**Exercise aim:** Find the line containing "Department of Energy/National Nuclear Security" in the records below. Copy exactly that line and each one after it, ending at the line containing "1. Redistributions of", and nothing more.
———
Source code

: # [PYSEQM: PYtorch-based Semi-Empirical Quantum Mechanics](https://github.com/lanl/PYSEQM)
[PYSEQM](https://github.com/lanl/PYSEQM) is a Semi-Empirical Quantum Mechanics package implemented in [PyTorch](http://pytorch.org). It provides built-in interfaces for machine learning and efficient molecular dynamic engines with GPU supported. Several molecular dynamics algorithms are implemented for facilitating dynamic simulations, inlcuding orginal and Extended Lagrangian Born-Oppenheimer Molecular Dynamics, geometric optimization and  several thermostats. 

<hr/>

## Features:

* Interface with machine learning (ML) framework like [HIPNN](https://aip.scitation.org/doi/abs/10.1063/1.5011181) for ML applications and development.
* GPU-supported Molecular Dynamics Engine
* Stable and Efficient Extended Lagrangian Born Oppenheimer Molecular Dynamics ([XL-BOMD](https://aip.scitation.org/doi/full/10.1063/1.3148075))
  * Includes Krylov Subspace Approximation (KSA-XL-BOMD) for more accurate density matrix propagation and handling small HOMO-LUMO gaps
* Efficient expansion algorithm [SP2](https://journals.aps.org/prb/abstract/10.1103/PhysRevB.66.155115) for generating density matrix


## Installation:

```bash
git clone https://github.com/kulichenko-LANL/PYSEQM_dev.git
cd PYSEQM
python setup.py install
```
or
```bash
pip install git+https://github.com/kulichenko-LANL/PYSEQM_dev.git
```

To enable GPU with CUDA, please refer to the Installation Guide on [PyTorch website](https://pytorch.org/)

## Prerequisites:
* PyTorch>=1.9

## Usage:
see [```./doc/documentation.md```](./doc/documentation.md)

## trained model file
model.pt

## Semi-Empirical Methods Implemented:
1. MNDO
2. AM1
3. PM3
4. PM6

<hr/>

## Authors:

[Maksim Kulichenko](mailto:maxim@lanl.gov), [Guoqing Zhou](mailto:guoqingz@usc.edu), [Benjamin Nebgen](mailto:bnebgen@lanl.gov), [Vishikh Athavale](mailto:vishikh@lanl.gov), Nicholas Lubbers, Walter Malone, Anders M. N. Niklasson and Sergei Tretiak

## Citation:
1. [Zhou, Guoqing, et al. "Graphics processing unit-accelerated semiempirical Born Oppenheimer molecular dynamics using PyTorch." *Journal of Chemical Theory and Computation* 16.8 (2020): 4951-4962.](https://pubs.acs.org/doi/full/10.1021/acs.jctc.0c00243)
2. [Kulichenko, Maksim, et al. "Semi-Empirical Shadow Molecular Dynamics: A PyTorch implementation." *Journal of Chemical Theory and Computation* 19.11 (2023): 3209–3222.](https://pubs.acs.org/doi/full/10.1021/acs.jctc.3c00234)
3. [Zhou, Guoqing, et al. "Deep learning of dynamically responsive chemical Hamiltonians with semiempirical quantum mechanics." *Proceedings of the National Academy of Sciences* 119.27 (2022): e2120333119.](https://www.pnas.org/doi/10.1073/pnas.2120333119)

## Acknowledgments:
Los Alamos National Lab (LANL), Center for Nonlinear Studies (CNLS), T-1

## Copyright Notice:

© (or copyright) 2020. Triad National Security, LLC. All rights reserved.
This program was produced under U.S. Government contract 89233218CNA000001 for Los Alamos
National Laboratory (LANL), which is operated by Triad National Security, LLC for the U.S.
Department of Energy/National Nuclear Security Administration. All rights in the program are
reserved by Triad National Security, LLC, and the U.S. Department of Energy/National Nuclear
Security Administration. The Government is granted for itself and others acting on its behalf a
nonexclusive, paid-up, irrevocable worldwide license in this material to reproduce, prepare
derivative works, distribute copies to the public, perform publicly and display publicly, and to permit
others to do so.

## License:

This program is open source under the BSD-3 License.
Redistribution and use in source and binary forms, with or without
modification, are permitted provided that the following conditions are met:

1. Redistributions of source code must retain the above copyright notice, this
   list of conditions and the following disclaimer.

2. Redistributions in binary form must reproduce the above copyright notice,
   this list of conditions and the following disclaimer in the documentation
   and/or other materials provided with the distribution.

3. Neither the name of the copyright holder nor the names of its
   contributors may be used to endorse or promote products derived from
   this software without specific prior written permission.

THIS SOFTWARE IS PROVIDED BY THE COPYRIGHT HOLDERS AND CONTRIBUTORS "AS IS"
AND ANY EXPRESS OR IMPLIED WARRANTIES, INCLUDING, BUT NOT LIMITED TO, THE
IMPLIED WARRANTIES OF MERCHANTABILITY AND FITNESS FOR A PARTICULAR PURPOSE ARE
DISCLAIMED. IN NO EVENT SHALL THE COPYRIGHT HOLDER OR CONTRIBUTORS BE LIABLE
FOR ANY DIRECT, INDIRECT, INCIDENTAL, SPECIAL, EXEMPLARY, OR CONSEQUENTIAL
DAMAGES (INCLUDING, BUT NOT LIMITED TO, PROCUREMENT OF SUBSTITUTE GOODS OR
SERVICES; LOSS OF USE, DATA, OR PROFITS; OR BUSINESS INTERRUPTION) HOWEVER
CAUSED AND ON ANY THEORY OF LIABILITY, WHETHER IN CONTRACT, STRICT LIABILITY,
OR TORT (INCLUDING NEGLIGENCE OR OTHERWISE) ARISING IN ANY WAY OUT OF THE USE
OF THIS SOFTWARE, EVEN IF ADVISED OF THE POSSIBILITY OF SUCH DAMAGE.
———
**Output for this exercise:**
Department of Energy/National Nuclear Security Administration. All rights in the program are
reserved by Triad National Security, LLC, and the U.S. Department of Energy/National Nuclear
Security Administration. The Government is granted for itself and others acting on its behalf a
nonexclusive, paid-up, irrevocable worldwide license in this material to reproduce, prepare
derivative works, distribute copies to the public, perform publicly and display publicly, and to permit
others to do so.

## License:

This program is open source under the BSD-3 License.
Redistribution and use in source and binary forms, with or without
modification, are permitted provided that the following conditions are met:

1. Redistributions of source code must retain the above copyright notice, this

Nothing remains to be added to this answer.